I’ve never met a poker player with such an unquenchable thirst to travel and a complete willingness to live out of a suitcase. Unlike many of her big-city peers she grew up in a town of just 60,000 people – Sandnes, Norway – so her need to escape is understandable. She readily admits that she rarely misses anyone, not even her family. ‘I don’t really miss people very easily, so even if I’m away for a couple of months I don’t really care. Yeah, it’s cool when I go back home but I’m not homesick when I’m away and I don’t think about my family that much.
I still talk to them on the phone all the time and feel as if I get my share of them even when I’m not there.’

It’s probably not a surprise that she instantly pooh-poohs any suggestions that she might be looking to settle down soon, and is adamant that she doesn’t see herself ever doing anything else. ‘I don’t see myself getting married and having kids in the near future. I don’t even know if I’d ever want kids because I just don’t like kids, but that might change.’

Lucky Girl

It’s now gone 2am and Obrestad struggles to stifle a yawn. I take that as a signal to wrap things up but have to ask her one last question – how many more years of poker does she have left in her?

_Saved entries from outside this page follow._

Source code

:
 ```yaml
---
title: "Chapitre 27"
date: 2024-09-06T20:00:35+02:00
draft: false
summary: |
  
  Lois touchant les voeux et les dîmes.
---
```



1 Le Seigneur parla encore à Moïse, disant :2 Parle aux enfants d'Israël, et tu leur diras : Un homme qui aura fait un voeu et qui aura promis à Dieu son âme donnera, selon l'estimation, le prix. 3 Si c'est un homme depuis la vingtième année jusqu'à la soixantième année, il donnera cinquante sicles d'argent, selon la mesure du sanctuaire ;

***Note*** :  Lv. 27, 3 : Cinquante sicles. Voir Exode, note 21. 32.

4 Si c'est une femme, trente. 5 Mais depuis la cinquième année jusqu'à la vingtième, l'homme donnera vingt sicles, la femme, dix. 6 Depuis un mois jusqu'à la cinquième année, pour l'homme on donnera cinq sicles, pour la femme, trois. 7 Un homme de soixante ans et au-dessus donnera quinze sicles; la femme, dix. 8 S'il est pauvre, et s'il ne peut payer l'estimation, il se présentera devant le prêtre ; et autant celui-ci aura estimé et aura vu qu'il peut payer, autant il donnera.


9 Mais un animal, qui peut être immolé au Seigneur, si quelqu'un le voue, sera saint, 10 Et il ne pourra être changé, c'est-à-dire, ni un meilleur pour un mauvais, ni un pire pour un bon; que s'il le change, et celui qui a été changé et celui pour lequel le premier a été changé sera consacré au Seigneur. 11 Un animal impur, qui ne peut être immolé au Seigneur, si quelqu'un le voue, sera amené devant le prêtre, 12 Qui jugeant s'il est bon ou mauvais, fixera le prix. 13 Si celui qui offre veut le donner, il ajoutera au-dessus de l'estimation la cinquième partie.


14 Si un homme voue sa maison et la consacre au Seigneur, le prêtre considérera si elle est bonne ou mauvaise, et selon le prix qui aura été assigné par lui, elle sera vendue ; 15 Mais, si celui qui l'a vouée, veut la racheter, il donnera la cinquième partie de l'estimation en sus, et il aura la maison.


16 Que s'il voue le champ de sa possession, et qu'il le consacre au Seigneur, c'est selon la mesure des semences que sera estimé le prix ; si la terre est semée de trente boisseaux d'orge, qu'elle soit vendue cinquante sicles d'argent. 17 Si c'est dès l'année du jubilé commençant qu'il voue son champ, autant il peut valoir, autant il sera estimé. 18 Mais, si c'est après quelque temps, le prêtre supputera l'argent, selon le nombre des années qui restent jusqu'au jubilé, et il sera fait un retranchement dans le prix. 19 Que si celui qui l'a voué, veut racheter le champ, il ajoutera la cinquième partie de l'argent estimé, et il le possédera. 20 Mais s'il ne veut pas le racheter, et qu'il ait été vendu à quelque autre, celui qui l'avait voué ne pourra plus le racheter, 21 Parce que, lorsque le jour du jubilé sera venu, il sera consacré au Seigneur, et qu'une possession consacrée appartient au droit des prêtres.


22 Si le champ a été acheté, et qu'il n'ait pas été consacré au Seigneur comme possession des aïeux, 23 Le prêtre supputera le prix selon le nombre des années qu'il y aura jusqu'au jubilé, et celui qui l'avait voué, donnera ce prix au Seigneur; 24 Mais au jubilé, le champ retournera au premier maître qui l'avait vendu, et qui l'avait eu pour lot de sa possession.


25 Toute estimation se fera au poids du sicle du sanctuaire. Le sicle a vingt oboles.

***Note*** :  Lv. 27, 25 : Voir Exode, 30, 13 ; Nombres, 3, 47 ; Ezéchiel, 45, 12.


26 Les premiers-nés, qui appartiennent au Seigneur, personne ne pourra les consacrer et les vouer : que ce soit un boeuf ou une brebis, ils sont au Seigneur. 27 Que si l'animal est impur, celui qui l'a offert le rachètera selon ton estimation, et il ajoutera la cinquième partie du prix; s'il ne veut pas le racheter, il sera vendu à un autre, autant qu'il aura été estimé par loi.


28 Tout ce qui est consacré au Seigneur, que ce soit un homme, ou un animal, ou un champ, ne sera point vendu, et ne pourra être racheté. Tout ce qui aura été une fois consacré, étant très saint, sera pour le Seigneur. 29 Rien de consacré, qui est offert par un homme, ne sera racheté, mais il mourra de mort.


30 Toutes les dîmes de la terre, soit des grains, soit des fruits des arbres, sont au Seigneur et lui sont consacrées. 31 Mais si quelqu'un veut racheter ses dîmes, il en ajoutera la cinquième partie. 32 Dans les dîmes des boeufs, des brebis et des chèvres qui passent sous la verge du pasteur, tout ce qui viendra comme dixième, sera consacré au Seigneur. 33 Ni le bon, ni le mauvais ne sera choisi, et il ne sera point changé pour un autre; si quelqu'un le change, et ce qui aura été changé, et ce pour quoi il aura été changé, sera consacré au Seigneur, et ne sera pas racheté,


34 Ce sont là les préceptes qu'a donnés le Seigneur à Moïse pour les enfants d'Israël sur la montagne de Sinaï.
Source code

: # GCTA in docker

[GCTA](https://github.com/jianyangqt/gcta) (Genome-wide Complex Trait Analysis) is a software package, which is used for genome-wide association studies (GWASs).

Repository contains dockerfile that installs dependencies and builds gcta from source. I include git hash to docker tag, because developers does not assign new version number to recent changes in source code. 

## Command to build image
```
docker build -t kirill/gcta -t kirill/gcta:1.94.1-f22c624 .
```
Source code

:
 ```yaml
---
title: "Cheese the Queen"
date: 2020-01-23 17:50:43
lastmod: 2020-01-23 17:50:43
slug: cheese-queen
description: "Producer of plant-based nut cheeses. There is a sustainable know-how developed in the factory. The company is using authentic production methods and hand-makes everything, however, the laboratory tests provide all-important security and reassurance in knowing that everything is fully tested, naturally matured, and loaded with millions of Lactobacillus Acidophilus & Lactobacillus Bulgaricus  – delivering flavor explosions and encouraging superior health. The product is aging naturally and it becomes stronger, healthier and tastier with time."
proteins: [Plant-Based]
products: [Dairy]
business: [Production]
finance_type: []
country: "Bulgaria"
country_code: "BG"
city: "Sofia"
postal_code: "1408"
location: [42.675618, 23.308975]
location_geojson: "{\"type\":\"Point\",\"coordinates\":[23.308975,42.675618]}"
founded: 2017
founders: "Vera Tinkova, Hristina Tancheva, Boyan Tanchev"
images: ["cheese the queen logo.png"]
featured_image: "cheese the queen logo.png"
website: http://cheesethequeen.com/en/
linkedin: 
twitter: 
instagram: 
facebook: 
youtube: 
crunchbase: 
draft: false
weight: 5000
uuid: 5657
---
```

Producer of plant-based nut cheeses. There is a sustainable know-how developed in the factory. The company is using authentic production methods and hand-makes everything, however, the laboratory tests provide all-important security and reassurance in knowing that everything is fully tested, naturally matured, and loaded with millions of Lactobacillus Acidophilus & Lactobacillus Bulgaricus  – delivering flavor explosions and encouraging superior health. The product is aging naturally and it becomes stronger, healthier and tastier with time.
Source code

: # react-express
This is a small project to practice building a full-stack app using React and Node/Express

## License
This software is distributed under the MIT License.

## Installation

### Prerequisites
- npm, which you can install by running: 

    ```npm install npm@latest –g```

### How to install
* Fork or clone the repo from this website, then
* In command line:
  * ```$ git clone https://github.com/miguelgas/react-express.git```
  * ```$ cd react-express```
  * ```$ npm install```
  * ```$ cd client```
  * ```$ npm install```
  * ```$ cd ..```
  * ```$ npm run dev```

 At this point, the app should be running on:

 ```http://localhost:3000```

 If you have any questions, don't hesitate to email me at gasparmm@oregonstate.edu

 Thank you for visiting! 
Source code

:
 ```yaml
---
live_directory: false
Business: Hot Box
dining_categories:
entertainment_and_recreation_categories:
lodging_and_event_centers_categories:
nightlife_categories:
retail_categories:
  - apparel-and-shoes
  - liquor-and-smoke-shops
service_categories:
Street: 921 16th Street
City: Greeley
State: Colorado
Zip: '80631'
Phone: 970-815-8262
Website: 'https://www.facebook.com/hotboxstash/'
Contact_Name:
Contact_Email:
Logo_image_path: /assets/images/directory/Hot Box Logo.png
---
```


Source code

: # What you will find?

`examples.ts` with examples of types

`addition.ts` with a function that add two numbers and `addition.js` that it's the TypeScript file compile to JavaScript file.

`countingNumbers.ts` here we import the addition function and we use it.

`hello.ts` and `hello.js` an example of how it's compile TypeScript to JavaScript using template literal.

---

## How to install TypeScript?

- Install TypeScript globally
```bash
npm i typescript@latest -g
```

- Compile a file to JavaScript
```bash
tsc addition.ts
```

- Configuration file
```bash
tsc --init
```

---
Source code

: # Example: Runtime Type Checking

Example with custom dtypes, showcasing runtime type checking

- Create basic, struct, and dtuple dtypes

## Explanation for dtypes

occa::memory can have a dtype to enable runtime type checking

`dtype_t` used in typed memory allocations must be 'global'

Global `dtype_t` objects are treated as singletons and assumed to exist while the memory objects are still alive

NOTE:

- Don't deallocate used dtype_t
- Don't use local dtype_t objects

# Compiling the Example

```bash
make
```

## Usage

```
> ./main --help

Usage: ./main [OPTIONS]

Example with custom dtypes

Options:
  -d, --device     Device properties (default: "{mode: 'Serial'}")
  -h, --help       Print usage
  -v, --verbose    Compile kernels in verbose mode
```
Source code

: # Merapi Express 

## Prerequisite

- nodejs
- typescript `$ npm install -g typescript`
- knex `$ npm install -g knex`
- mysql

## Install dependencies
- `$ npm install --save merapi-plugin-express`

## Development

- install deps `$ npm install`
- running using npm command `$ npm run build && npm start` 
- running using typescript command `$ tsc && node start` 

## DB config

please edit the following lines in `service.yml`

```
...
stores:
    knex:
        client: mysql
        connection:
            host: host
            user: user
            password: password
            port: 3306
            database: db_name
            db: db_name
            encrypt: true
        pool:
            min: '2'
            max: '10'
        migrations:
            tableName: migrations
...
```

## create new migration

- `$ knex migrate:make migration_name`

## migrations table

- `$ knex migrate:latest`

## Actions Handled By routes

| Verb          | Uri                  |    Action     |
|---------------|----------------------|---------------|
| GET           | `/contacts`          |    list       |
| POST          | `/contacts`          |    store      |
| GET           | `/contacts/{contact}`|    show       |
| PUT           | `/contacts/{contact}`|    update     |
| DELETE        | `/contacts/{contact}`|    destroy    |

‘I really do see myself doing this in 20 years,’ she says. ‘I wouldn’t know what else to do!’ She says her lust, not just for the game, but the community as a whole, is the reason she is  constantly bouncing off the walls. ‘I’m one of the lucky ones. I’d say 90% of players don’t really enjoy it. They probably push themselves to play more than they should. I’m lucky that I have enough money that I don’t have to worry about that side of things. I just play when I want to play and I have the most fun doing that.’ She claims that she could never see herself getting burnt out like Peter Eastgate or Shaun Deeb. ‘I just want to play! Everyone keeps telling me, “You’re going to be so sick of this.”

‘I bet you a lot of money I won’t!’ she says, with a giggle.